▶ _What is needed_:
If a line in the listing below includes the string "directory", pull it out.

▶ _Extracted material_:
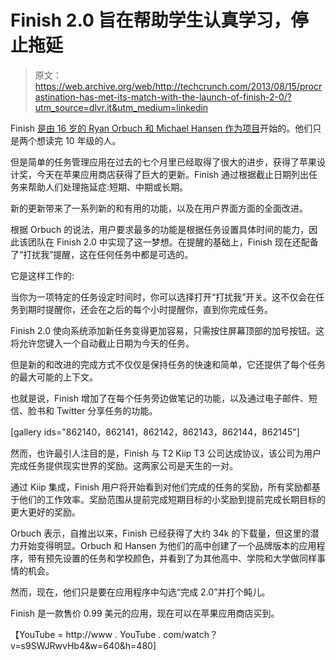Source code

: # Finish 2.0 旨在帮助学生认真学习，停止拖延

> 原文：<https://web.archive.org/web/http://techcrunch.com/2013/08/15/procrastination-has-met-its-match-with-the-launch-of-finish-2-0/?utm_source=dlvr.it&utm_medium=linkedin>

Finish [是由 16 岁的 Ryan Orbuch 和 Michael Hansen 作为项目](https://web.archive.org/web/20230316045811/https://techcrunch.com/2013/01/16/finish-is-a-simple-way-for-teens-to-manage-their-angst-ridden-homework-riddled-lives/)开始的。他们只是两个想读完 10 年级的人。

但是简单的任务管理应用在过去的七个月里已经取得了很大的进步，获得了苹果设计奖，今天在苹果应用商店获得了巨大的更新。Finish 通过根据截止日期列出任务来帮助人们处理拖延症:短期、中期或长期。

新的更新带来了一系列新的和有用的功能，以及在用户界面方面的全面改进。

根据 Orbuch 的说法，用户要求最多的功能是根据任务设置具体时间的能力，因此该团队在 Finish 2.0 中实现了这一梦想。在提醒的基础上，Finish 现在还配备了“打扰我”提醒，这在任何任务中都是可选的。

它是这样工作的:

当你为一项特定的任务设定时间时，你可以选择打开“打扰我”开关。这不仅会在任务到期时提醒你，还会在之后的每个小时提醒你，直到你完成任务。

Finish 2.0 使向系统添加新任务变得更加容易，只需按住屏幕顶部的加号按钮。这将允许您键入一个自动截止日期为今天的任务。

但是新的和改进的完成方式不仅仅是保持任务的快速和简单，它还提供了每个任务的最大可能的上下文。

也就是说，Finish 增加了在每个任务旁边做笔记的功能，以及通过电子邮件、短信、脸书和 Twitter 分享任务的功能。

[gallery ids="862140，862141，862142，862143，862144，862145"]

然而，也许最引人注目的是，Finish 与 T2 Kiip T3 公司达成协议，该公司为用户完成任务提供现实世界的奖励。这两家公司是天生的一对。

通过 Kiip 集成，Finish 用户将开始看到对他们完成的任务的奖励，所有奖励都基于他们的工作效率。奖励范围从提前完成短期目标的小奖励到提前完成长期目标的更大更好的奖励。

Orbuch 表示，自推出以来，Finish 已经获得了大约 34k 的下载量，但这里的潜力开始变得明显。Orbuch 和 Hansen 为他们的高中创建了一个品牌版本的应用程序，带有预先设置的任务和学校颜色，并看到了为其他高中、学院和大学做同样事情的机会。

然而，现在，他们只是要在应用程序中勾选“完成 2.0”并打个盹儿。

Finish 是一款售价 0.99 美元的应用，现在可以在苹果应用商店买到。

【YouTube = http://www . YouTube . com/watch？v=s9SWJRwvHb4&w=640&h=480]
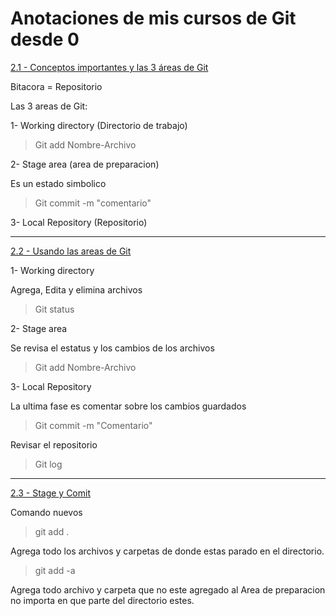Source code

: # Anotaciones de mis cursos de Git desde 0
[2.1 - Conceptos importantes y las 3 áreas de Git](https://app.ed.team/cursos/git/02/01)

Bitacora = Repositorio

Las 3 areas de Git: 

1- Working directory (Directorio de trabajo)
>Git add Nombre-Archivo 

2- Stage area (area de preparacion)

Es un estado simbolico
>Git commit -m "comentario"

3- Local Repository (Repositorio)

---

[2.2 - Usando las areas de Git](https://app.ed.team/cursos/git/02/02)

1- Working directory

Agrega, Edita y elimina archivos
>Git status

2- Stage area

Se revisa el estatus y los cambios de los archivos
>Git add Nombre-Archivo

3- Local Repository 

La ultima fase es comentar sobre los cambios guardados
>Git commit -m "Comentario"

Revisar el repositorio 
>Git log

---
[2.3 - Stage y Comit](https://app.ed.team/cursos/git/02/03)

Comando nuevos 

>git add .

Agrega todo los archivos y carpetas de donde estas parado en el directorio.

>git add -a

Agrega todo archivo y carpeta que no este agregado al Area de preparacion no importa en que parte del directorio estes.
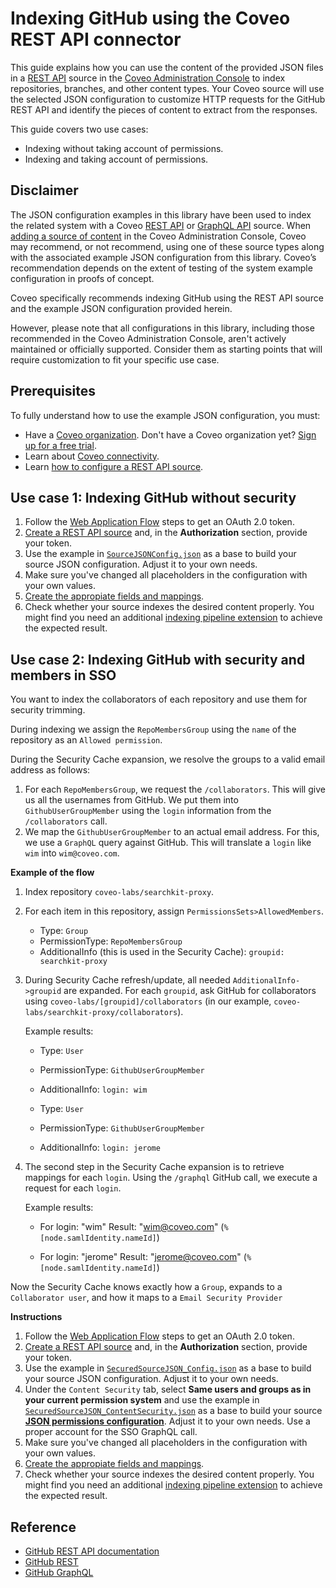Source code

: # Indexing GitHub using the Coveo REST API connector
This guide explains how you can use the content of the provided JSON files in a [REST API](https://docs.coveo.com/en/1896/) source in the [Coveo Administration Console](https://docs.coveo.com/en/1841/) to index repositories, branches, and other content types. Your Coveo source will use the selected JSON configuration to customize HTTP requests for the GitHub REST API and identify the pieces of content to extract from the responses.

This guide covers two use cases:
- Indexing without taking account of permissions.
- Indexing and taking account of permissions.

## Disclaimer
The JSON configuration examples in this library have been used to index the related system with a Coveo [REST API](https://docs.coveo.com/en/1896/) or [GraphQL API](https://docs.coveo.com/en/n6gh2329/) source. When [adding a source of content](https://docs.coveo.com/en/3390/index-content/add-or-edit-a-source#add-a-source) in the Coveo Administration Console, Coveo may recommend, or not recommend, using one of these source types along with the associated example JSON configuration from this library. Coveo’s recommendation depends on the extent of testing of the system example configuration in proofs of concept.

Coveo specifically recommends indexing GitHub using the REST API source and the example JSON configuration provided herein.

However, please note that all configurations in this library, including those recommended in the Coveo Administration Console, aren't actively maintained or officially supported. Consider them as starting points that will require customization to fit your specific use case.

## Prerequisites
To fully understand how to use the example JSON configuration, you must:
- Have a [Coveo organization](https://docs.coveo.com/en/185). Don't have a Coveo organization yet? [Sign up for a free trial](https://www.coveo.com/en/free-trial?utm_marketing_tactic=connectivity_library).
- Learn about [Coveo connectivity](https://docs.coveo.com/en/1702).
- Learn [how to configure a REST API source](https://docs.coveo.com/en/1896/).

## Use case 1: Indexing GitHub without security

1. Follow the [Web Application Flow](https://developer.github.com/apps/building-oauth-apps/authorizing-oauth-apps/#web-application-flow) steps to get an OAuth 2.0 token.
2. [Create a REST API source](https://docs.coveo.com/en/1896/) and, in the **Authorization** section, provide your token.
3. Use the example in [`SourceJSONConfig.json`](SourceJSONConfig.json) as a base to build your source JSON configuration. Adjust it to your own needs.
4. Make sure you've changed all placeholders in the configuration with your own values.
5. [Create the appropiate fields and mappings](https://docs.coveo.com/en/1896/#completion).
6. Check whether your source indexes the desired content properly. You might find you need an additional [indexing pipeline extension](https://docs.coveo.com/en/1645/) to achieve the expected result.

## Use case 2: Indexing GitHub with security and members in SSO

You want to index the collaborators of each repository and use them for security trimming.

During indexing we assign the `RepoMembersGroup` using the `name` of the repository as an `Allowed permission`.

During the Security Cache expansion, we resolve the groups to a valid email address as follows:

1. For each `RepoMembersGroup`, we request the `/collaborators`. This will give us all the usernames from GitHub. We put them into `GithubUserGroupMember` using the `login` information from the `/collaborators` call.
2. We map the `GithubUserGroupMember` to an actual email address. For this, we use a `GraphQL` query against GitHub. This will translate a `login` like `wim` into `wim@coveo.com`.

**Example of the flow**

1. Index repository `coveo-labs/searchkit-proxy`.
2. For each item in this repository, assign `PermissionsSets>AllowedMembers`.

   - Type: `Group`
   - PermissionType: `RepoMembersGroup`
   - AdditionalInfo (this is used in the Security Cache): `groupid: searchkit-proxy`

3. During Security Cache refresh/update, all needed `AdditionalInfo->groupid` are expanded. For each `groupid`, ask GitHub for collaborators using `coveo-labs/[groupid]/collaborators` (in our example, `coveo-labs/searchkit-proxy/collaborators`).

   Example results:

   - Type: `User`
   - PermissionType: `GithubUserGroupMember`
   - AdditionalInfo: `login: wim`

   - Type: `User`
   - PermissionType: `GithubUserGroupMember`
   - AdditionalInfo: `login: jerome`

4. The second step in the Security Cache expansion is to retrieve mappings for each `login`. Using the `/graphql` GitHub call, we execute a request for each `login`.

   Example results:

   - For login: "wim"
     Result: "wim@coveo.com" (`%[node.samlIdentity.nameId]`)

   - For login: "jerome"
     Result: "jerome@coveo.com" (`%[node.samlIdentity.nameId]`)

Now the Security Cache knows exactly how a `Group`, expands to a `Collaborator user`, and how it maps to a `Email Security Provider`

**Instructions**

1. Follow the [Web Application Flow](https://developer.github.com/apps/building-oauth-apps/authorizing-oauth-apps/#web-application-flow) steps to get an OAuth 2.0 token.
2. [Create a REST API source](https://docs.coveo.com/en/1896/) and, in the **Authorization** section, provide your token.
3. Use the example in [`SecuredSourceJSON_Config.json`](./SecuredSourceJSON_Config.json) as a base to build your source JSON configuration. Adjust it to your own needs.
4. Under the `Content Security` tab, select **Same users and groups as in your current permission system** and use the example in [`SecuredSourceJSON_ContentSecurity.json`](./SecuredSourceJSON_ContentSecurity.json) as a base to build your source [**JSON permissions configuration**](https://docs.coveo.com/en/3303/). Adjust it to your own needs. Use a proper account for the SSO GraphQL call.
5. Make sure you've changed all placeholders in the configuration with your own values.
6. [Create the appropiate fields and mappings](https://docs.coveo.com/en/1896/#completion).
7. Check whether your source indexes the desired content properly. You might find you need an additional [indexing pipeline extension](https://docs.coveo.com/en/1645/) to achieve the expected result.

## Reference

* [GitHub REST API documentation](https://docs.github.com/en/rest)
* [GitHub REST](https://docs.github.com/en/rest)
* [GitHub GraphQL](https://docs.github.com/en/graphql)
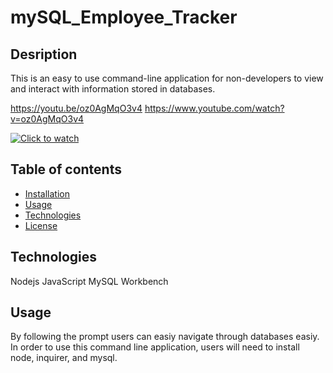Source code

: # mySQL_Employee_Tracker

## Desription
This is an easy to use command-line application for non-developers to view and interact with information stored in databases. 

https://youtu.be/oz0AgMqO3v4
https://www.youtube.com/watch?v=oz0AgMqO3v4

[![Click to watch](https://youtu.be/oz0AgMqO3v4)](https://www.youtube.com/watch?v=oz0AgMqO3v4)


## Table of contents
 * [Installation](#Installation)
 * [Usage](#Usage)
 * [Technologies](#Techologies)
 * [License](#License)



## Technologies
Nodejs
JavaScript
MySQL Workbench



## Usage
By following the prompt users can easiy navigate through databases easiy. In order to use this command line application, users will need to install node, inquirer, and mysql.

▶ _Response to the task_:
1- Working directory (Directorio de trabajo)
1- Working directory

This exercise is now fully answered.